Click here to monitor SSC
SQLServerCentral is supported by Red Gate Software Ltd.
 
Log in  ::  Register  ::  Not logged in
 
 
 
        
Home       Members    Calendar    Who's On


Add to briefcase 123»»»

Update Gaps Expand / Collapse
Author
Message
Posted Thursday, December 06, 2012 5:36 PM
SSC Journeyman

SSC JourneymanSSC JourneymanSSC JourneymanSSC JourneymanSSC JourneymanSSC JourneymanSSC JourneymanSSC Journeyman

Group: General Forum Members
Last Login: Monday, July 15, 2013 2:52 PM
Points: 89, Visits: 385
I'm trying to update gaps in a table using a set based approach, but have been struggling with the solution. I've read a few gaps and islands posts in this forum, and was hopeful that I could figure it out, but I'm at a loss. Here's the sql to create the table and populate it with data.

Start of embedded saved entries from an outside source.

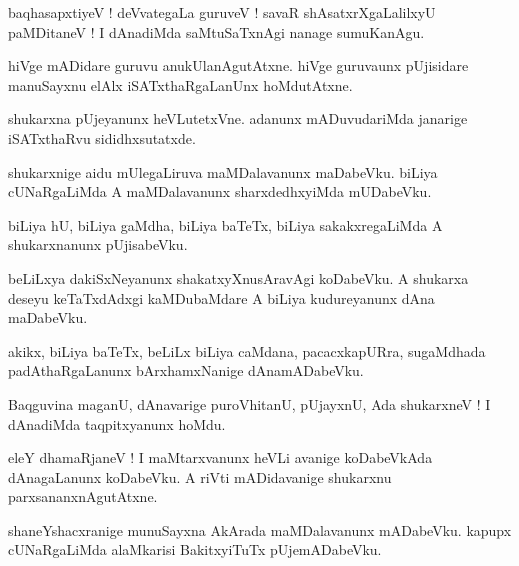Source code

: \documentclass{article}
\begin{document}
\begin{mng}%
baqhasapxtiyeV ! deVvategaLa guruveV ! savaR shAsatxrXgaLalilxyU paMDitaneV ! I dAnadiMda 
saMtuSaTxnAgi nanage sumuKanAgu.
\end{mng}

\begin{mng}%
hiVge mADidare guruvu anukUlanAgutAtxne. hiVge guruvaunx pUjisidare manuSayxnu elAlx 
iSATxthaRgaLanUnx hoMdutAtxne.
\end{mng}

\begin{mng}%
shukarxna pUjeyanunx heVLutetxVne. adanunx mADuvudariMda janarige iSATxthaRvu sididhxsutatxde.
\end{mng}

\begin{mng}%
shukarxnige aidu mUlegaLiruva maMDalavanunx maDabeVku. biLiya cUNaRgaLiMda A maMDalavanunx 
sharxdedhxyiMda mUDabeVku.
\end{mng}

\begin{mng}%
biLiya hU, biLiya gaMdha, biLiya baTeTx, biLiya sakakxregaLiMda A shukarxnanunx pUjisabeVku.
\end{mng}

\begin{mng}%
beLiLxya dakiSxNeyanunx shakatxyXnusAravAgi koDabeVku. A shukarxa deseyu keTaTxdAdxgi kaMDubaMdare 
A biLiya kudureyanunx dAna maDabeVku.
\end{mng}

\begin{mng}%
akikx, biLiya baTeTx, beLiLx biLiya caMdana, pacacxkapURra, sugaMdhada padAthaRgaLanunx 
bArxhamxNanige dAnamADabeVku.
\end{mng}

\begin{mng}%
Baqguvina maganU, dAnavarige puroVhitanU, pUjayxnU, Ada shukarxneV ! I dAnadiMda taqpitxyanunx hoMdu.
\end{mng}

\begin{mng}%
eleY dhamaRjaneV ! I maMtarxvanunx heVLi avanige koDabeVkAda dAnagaLanunx koDabeVku. A riVti 
mADidavanige shukarxnu parxsananxnAgutAtxne.
\end{mng}

\begin{mng}%
shaneYshacxranige munuSayxna AkArada maMDalavanunx mADabeVku. kapupx cUNaRgaLiMda alaMkarisi 
BakitxyiTuTx pUjemADabeVku.
\end{mng}
\end{document}
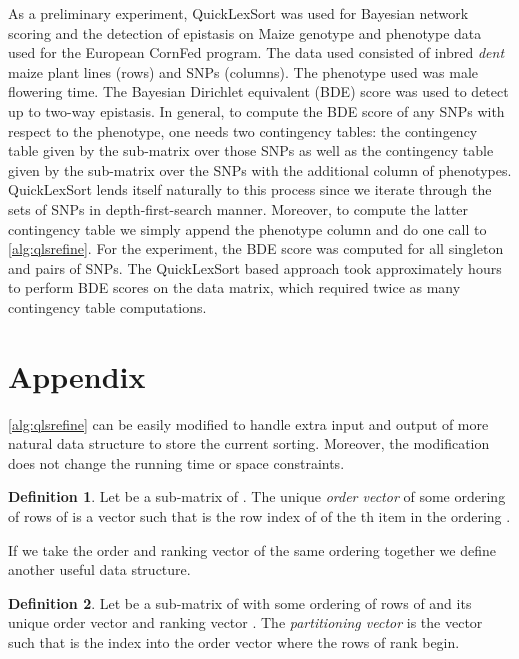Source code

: \documentclass[a4paper,10pt,reqno]{amsart}
\theoremstyle{definition}
\newtheorem{definition}{Definition}
\begin{document}
As a preliminary experiment, QuickLexSort was used for Bayesian network scoring
and the detection of epistasis on Maize genotype and phenotype data
\cite{rincent2012maximizing} used for the European CornFed program. The data
used consisted of  inbred \emph{dent} maize plant lines (rows) and
 SNPs (columns). The phenotype used was male flowering time. The
Bayesian Dirichlet equivalent (BDE) \cite{heckerman1995learning} score was used
to detect up to two-way epistasis. In general, to compute the BDE score of any
 SNPs with respect to the phenotype, one needs two contingency tables: the
contingency table given by the sub-matrix over those  SNPs as well as the
contingency table given by the sub-matrix over the  SNPs with the additional
column of phenotypes. QuickLexSort lends itself naturally to this process
since we iterate through the sets of SNPs in depth-first-search manner. Moreover,
to compute the latter contingency table we simply append the phenotype column
and do one call to \autoref{alg:qlsrefine}. For the experiment, the BDE score was computed
for all singleton and pairs of SNPs. The QuickLexSort based approach took
approximately  hours to perform  BDE scores on the  data matrix, which required
twice as many contingency table computations. 










\section{Appendix}
\label{sec:appendix}
\autoref{alg:qlsrefine} can be easily modified to handle extra input and output 
of more natural data structure to store the current sorting. Moreover, the modification
does not change the running time or space constraints. 

\begin{definition}
Let  be a sub-matrix of . 
The unique \emph{order vector}  of some 
ordering  of rows of  is a vector such that
 is the row index of  of the th item in the ordering .
\end{definition}

If we take the order  and ranking vector  of the same ordering together
we define another useful data structure.

\begin{definition}
Let  be a sub-matrix of 
with some ordering  of rows of  and its unique order
vector  and ranking vector .
The \emph{partitioning vector}  is the vector such that
 is the index into the order vector  where the rows of rank 
begin.
\end{definition}
\end{document}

CREATE TABLE dbo.UpdateGaps(
MachineID int NOT NULL,
RecordedDate datetime NOT NULL,
Pressure float NULL,
CONSTRAINT PK_UpdateGaps PRIMARY KEY CLUSTERED (MachineID,RecordedDate)
)

INSERT dbo.UpdateGaps (MachineID, RecordedDate, Pressure) VALUES (60, '2012-10-02', 0);
INSERT dbo.UpdateGaps (MachineID, RecordedDate, Pressure) VALUES (60, '2012-10-03', 300);
INSERT dbo.UpdateGaps (MachineID, RecordedDate, Pressure) VALUES (60, '2012-10-04', 300);
INSERT dbo.UpdateGaps (MachineID, RecordedDate, Pressure) VALUES (60, '2012-10-05', 0);
INSERT dbo.UpdateGaps (MachineID, RecordedDate, Pressure) VALUES (60, '2012-10-06', 0);
INSERT dbo.UpdateGaps (MachineID, RecordedDate, Pressure) VALUES (60, '2012-10-07', 0);
INSERT dbo.UpdateGaps (MachineID, RecordedDate, Pressure) VALUES (60, '2012-10-08', 330);
INSERT dbo.UpdateGaps (MachineID, RecordedDate, Pressure) VALUES (60, '2012-10-09', 0);
INSERT dbo.UpdateGaps (MachineID, RecordedDate, Pressure) VALUES (60, '2012-10-10', 300);
INSERT dbo.UpdateGaps (MachineID, RecordedDate, Pressure) VALUES (97, '2012-10-02', 380);
INSERT dbo.UpdateGaps (MachineID, RecordedDate, Pressure) VALUES (97, '2012-10-03', 0);
INSERT dbo.UpdateGaps (MachineID, RecordedDate, Pressure) VALUES (97, '2012-10-04', 0);
INSERT dbo.UpdateGaps (MachineID, RecordedDate, Pressure) VALUES (97, '2012-10-05', 350);
INSERT dbo.UpdateGaps (MachineID, RecordedDate, Pressure) VALUES (97, '2012-10-06', 350);
INSERT dbo.UpdateGaps (MachineID, RecordedDate, Pressure) VALUES (97, '2012-10-07', 0);
INSERT dbo.UpdateGaps (MachineID, RecordedDate, Pressure) VALUES (97, '2012-10-08', 0);
INSERT dbo.UpdateGaps (MachineID, RecordedDate, Pressure) VALUES (97, '2012-10-09', 400);
INSERT dbo.UpdateGaps (MachineID, RecordedDate, Pressure) VALUES (97, '2012-10-10', 0);
GO

What I need to do is fill in the zero values with the value that precedes it (grouping by MachineID). Non-zero values do not change.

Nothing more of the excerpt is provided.